Portfolio Risk Control — VCM’s Technical Overlay
Virtue Capital Management (VCM) offers a technical risk-mitigation strategy to manage risk in a client’s equity portfolios. While there are numerous ways to control portfolio risk, the basic objective is to participate in bull markets while attempting to mitigate the impact of bear markets. Many portfolio management strategies employ the use of options, while other strategies utilize a more technical risk-on/risk-off approach. VCM has chosen a mathematical approach that uses technical indicators to identify periods of risk-on/risk-off. This approach was selected due to its low-cost structure and its ability to be implemented with lower minimum investments. While no strategy works perfectly in every market environment, attempting to minimize the large loss potential of bear markets can dramatically help preserve and increase wealth over time.
VCM’s uses a so-called “technical overlay” to mitigate downside risk. It employs a series of technical indicators that dictate either a risk-on (fully invested in the reference ETF) or risk-off posture (investment in a high-quality no-transaction-fee bond ETF).
Recouping Big Losses Is Tough
The math of percentages shows that as losses get larger, the return necessary to recover to break-even increases at a much faster rate. A loss of 10 percent necessitates an 11 percent gain to recover. Increase that loss to 25 percent and it takes a 33 percent gain to get back to break-even. A 50 percent loss requires a 100 percent gain to recover and an 80 percent loss necessitates 500 percent in gains to get back to where the investment value started. If assets are actually sold during a market downturn, then bouncing back is even harder.
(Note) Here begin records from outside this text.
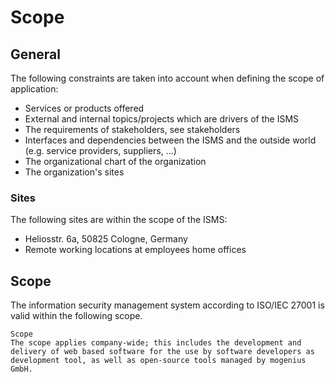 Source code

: # Scope 

## General

The following constraints are taken into account when defining the scope of application:

   * Services or products offered
   * External and internal topics/projects which are drivers of the ISMS
   * The requirements of stakeholders, see stakeholders
   * Interfaces and dependencies between the ISMS and the outside world (e.g. service providers, suppliers, ...)
   * The organizational chart of the organization
   * The organization's sites

### Sites

The following sites are within the scope of the ISMS:

   * Heliosstr. 6a, 50825 Cologne, Germany
   * Remote working locations at employees home offices

## Scope
The information security management system according to ISO/IEC 27001 is valid within the following scope.

    Scope
    The scope applies company-wide; this includes the development and delivery of web based software for the use by software developers as development tool, as well as open-source tools managed by mogenius GmbH.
Components of the Strategy
There are two components of the VCM risk-control strategy: the technical overlay and the underlying portfolio. The technical overlay is a combination of mathematics, technical indicators employed, and the data series utilized to execute the strategy. The technical overlay seeks to identify inflection points and thus “triggers” the risk-on/risk-off posture of the portfolio. The underlying portfolio is a low-cost ETF with exposure to a specific asset class or style. When the technical overlay indicates a risk-on posture, the strategy is invested in the underlying ETF. When the technical overlay indicates a risk-off posture, the strategy is invested in the AGG (Barclay Aggregate Bond Index).
The Technical Overlay:
The Mathematics – Exponential Moving Average (EMA). An Exponential Moving Average (EMA) is a type of moving average similar to a simple moving average, except that more weight is given to more recent data. This type of moving average reacts faster to recent price changes than a simple moving average.
The Technical Indicators. The strategy utilizes a series of intermediate exponential moving averages of US equity closing prices to determine inflection points. When these averages cross, risk-on and risk-off points are triggered. Multiple scenarios were tested, and this methodology provided advantageous trigger points that avoid material downside returns while participating in most of the upside. Moving Average Convergence Divergence (MACD) is a trend-following and trend-momentum indicator that measures rates of change between two EMA’s. The MACD measures technical indicators across a different time series to indicate and subsequently validate a buy or sell signal.